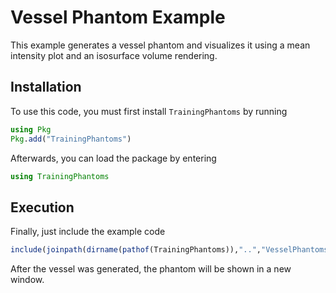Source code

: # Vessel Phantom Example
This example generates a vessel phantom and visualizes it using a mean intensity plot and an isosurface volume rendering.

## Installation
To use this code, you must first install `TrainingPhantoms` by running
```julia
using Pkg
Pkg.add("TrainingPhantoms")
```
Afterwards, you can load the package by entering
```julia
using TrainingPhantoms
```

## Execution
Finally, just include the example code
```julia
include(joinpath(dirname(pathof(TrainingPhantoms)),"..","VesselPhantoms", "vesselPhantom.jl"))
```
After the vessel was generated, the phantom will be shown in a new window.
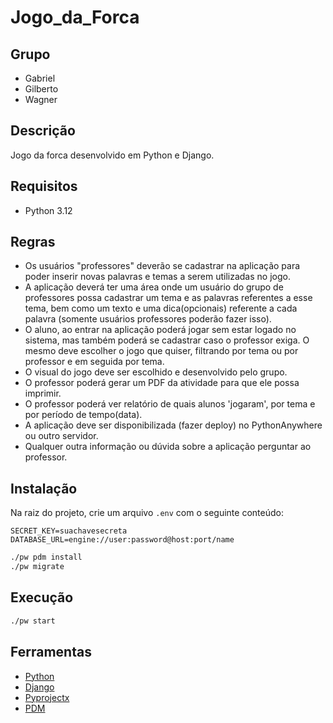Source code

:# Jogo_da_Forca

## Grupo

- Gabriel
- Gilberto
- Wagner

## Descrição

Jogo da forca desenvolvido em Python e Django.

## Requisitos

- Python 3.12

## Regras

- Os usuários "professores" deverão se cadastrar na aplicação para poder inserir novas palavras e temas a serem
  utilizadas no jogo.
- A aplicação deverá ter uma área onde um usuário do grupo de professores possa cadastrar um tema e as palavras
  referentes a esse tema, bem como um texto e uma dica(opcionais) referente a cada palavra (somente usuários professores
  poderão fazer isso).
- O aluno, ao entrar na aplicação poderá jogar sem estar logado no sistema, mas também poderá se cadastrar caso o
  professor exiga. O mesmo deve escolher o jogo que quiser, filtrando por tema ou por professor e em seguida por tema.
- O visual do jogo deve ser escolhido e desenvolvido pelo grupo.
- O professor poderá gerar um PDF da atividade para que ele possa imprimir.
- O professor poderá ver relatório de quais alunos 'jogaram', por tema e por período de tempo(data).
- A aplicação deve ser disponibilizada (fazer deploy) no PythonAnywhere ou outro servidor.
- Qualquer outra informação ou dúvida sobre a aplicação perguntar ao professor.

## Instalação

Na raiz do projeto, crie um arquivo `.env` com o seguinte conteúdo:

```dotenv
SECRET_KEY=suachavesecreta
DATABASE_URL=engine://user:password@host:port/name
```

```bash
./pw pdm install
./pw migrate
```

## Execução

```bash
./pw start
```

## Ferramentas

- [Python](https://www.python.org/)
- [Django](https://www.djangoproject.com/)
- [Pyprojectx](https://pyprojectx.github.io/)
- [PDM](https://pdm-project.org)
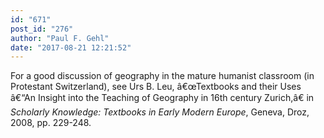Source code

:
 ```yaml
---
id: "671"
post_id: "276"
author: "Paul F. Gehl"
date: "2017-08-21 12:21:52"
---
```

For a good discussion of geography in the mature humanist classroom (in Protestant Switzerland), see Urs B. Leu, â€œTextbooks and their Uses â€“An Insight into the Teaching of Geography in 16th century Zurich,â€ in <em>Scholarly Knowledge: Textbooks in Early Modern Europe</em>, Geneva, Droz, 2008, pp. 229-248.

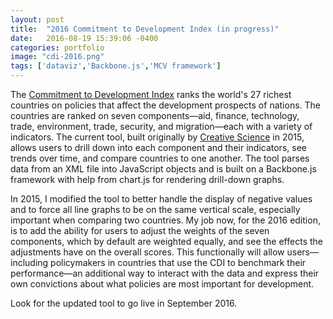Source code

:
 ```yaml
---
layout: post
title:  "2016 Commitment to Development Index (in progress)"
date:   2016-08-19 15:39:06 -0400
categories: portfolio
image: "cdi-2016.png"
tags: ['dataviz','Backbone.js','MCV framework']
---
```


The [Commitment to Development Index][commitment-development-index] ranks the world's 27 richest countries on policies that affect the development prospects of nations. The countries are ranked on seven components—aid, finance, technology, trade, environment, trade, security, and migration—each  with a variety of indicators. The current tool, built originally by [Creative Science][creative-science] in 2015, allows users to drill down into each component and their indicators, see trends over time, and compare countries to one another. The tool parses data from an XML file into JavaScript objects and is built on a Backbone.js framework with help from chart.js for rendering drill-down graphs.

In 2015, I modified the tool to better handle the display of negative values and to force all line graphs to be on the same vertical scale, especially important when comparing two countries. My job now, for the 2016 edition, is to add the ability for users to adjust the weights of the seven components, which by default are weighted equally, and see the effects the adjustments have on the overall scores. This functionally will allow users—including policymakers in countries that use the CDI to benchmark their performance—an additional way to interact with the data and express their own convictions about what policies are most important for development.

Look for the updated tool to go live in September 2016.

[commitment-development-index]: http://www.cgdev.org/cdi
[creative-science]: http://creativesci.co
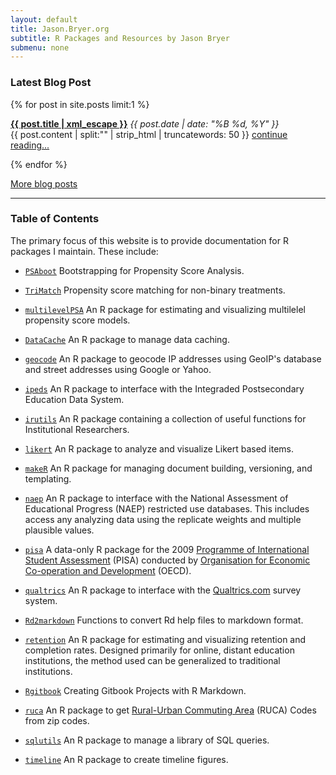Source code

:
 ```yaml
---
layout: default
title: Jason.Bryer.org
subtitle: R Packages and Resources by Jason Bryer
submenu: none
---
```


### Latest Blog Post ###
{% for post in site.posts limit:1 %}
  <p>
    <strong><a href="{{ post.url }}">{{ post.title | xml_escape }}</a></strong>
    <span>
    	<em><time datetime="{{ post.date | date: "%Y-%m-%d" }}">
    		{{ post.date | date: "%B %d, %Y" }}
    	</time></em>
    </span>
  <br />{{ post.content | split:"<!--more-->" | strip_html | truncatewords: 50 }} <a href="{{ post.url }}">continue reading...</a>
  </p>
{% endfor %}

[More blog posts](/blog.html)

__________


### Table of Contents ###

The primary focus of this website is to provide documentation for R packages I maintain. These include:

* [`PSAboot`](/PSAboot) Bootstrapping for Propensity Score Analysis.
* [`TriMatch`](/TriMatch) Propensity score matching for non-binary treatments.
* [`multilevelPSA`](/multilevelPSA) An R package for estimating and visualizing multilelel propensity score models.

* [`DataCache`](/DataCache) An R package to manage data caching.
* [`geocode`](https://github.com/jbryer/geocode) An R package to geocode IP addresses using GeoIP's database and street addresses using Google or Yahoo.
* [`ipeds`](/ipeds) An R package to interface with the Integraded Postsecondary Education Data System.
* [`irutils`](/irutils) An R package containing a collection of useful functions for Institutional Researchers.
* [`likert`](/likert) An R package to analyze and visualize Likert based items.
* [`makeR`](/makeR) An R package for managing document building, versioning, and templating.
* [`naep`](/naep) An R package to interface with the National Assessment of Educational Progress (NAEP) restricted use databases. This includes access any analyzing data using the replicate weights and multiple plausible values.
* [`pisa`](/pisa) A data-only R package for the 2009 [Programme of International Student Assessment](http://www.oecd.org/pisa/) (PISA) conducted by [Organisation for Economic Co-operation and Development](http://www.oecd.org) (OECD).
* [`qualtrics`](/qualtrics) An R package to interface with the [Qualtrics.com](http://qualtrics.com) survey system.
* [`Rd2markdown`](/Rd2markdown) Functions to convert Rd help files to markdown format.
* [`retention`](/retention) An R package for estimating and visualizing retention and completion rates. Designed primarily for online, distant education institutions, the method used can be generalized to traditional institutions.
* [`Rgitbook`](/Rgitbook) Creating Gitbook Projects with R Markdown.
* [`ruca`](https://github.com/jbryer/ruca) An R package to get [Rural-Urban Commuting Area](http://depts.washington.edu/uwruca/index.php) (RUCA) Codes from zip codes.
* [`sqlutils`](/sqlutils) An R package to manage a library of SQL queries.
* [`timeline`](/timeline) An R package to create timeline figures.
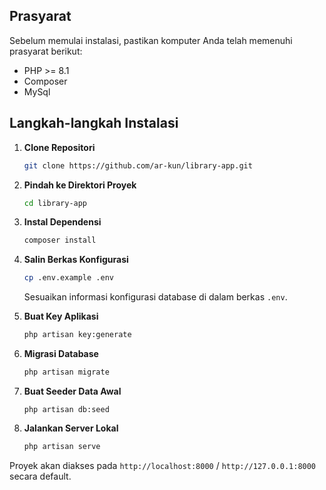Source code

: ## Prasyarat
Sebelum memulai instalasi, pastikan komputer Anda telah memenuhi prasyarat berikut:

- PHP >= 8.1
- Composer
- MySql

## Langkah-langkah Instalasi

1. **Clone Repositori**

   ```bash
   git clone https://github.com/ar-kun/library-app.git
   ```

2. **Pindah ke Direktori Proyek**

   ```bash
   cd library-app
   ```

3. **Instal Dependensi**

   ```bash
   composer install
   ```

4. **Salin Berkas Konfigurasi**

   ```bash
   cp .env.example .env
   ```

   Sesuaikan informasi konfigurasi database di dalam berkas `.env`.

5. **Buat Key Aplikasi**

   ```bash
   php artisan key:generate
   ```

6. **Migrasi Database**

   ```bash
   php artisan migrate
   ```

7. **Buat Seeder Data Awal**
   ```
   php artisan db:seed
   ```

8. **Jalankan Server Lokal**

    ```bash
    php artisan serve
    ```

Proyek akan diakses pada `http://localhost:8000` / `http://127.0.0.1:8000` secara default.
· · · · ·
What the task asks » Among the entries above, find the line with "Education Data System." and the line with "Likert based items."; give again exactly these two lines and all lines between them.

Answer to this task »
* [`ipeds`](/ipeds) An R package to interface with the Integraded Postsecondary Education Data System.
* [`irutils`](/irutils) An R package containing a collection of useful functions for Institutional Researchers.
* [`likert`](/likert) An R package to analyze and visualize Likert based items.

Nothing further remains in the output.